*** Given records Section Begins ***

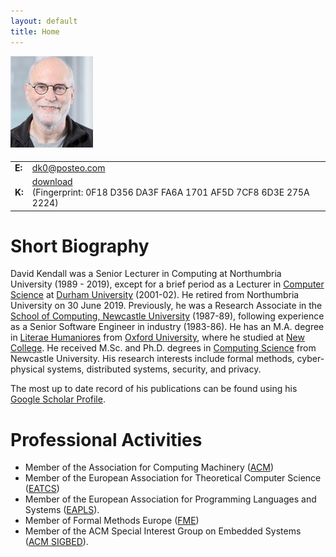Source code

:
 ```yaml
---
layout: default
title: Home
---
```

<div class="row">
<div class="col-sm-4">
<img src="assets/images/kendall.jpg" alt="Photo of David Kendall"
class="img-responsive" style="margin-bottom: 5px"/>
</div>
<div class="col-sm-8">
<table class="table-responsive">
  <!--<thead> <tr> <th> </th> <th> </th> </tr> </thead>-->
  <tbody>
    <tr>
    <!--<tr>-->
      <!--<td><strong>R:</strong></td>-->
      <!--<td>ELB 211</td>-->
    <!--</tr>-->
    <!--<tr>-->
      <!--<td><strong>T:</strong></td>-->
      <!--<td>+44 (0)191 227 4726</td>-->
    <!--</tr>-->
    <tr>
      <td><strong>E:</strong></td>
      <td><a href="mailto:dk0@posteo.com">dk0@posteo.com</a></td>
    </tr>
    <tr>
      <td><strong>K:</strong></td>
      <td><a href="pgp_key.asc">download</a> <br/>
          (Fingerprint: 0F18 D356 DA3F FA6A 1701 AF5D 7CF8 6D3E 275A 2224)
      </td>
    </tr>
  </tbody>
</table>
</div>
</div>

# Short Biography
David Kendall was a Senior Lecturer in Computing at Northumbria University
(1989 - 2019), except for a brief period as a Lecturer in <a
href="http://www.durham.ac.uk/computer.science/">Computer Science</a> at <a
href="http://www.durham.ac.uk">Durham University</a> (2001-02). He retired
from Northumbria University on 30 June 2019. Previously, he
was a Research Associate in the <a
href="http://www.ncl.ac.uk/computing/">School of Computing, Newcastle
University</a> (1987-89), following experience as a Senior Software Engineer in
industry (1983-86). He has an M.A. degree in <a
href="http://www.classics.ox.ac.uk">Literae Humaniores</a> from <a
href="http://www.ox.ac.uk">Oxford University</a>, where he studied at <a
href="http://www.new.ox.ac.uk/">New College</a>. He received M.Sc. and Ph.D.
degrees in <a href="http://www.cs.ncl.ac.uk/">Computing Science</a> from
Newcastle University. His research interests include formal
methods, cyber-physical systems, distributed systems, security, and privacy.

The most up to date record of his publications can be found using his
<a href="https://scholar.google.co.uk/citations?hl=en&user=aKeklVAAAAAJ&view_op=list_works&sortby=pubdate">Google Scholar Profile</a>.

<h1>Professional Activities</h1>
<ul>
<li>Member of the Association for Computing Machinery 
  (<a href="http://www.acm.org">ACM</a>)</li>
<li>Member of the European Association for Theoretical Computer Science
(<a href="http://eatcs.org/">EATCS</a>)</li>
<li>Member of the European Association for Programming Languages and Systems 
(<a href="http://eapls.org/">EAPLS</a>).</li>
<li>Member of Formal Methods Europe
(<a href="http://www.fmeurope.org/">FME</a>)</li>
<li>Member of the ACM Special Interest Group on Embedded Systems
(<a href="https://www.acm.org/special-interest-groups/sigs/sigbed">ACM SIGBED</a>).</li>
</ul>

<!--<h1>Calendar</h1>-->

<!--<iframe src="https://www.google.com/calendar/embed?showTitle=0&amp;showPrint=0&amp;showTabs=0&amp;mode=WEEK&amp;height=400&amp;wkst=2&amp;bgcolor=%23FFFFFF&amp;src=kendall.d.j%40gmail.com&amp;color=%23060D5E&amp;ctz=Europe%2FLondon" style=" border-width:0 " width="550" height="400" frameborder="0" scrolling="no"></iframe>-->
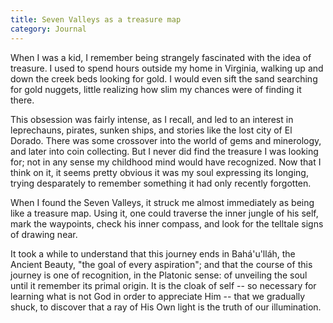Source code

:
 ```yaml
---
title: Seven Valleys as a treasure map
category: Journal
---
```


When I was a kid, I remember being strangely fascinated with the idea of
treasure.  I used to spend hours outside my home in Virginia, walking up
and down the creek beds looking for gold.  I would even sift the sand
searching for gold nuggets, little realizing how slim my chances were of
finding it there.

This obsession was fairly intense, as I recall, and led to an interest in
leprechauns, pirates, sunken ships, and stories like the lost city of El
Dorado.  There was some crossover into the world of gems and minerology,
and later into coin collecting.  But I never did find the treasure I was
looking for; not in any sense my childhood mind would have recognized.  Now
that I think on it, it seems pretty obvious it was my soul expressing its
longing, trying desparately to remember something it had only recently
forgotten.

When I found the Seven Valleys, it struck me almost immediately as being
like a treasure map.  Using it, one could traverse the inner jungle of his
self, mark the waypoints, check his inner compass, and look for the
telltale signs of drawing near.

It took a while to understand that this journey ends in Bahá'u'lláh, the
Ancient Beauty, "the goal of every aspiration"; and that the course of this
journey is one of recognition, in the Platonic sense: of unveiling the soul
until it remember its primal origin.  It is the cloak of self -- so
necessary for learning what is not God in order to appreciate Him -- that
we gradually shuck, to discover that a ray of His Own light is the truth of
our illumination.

*** Given records Section Ends ***

_The problem_.
Work out how many lines of the data hold the string "remember". State only that number.

_Written solution_.
3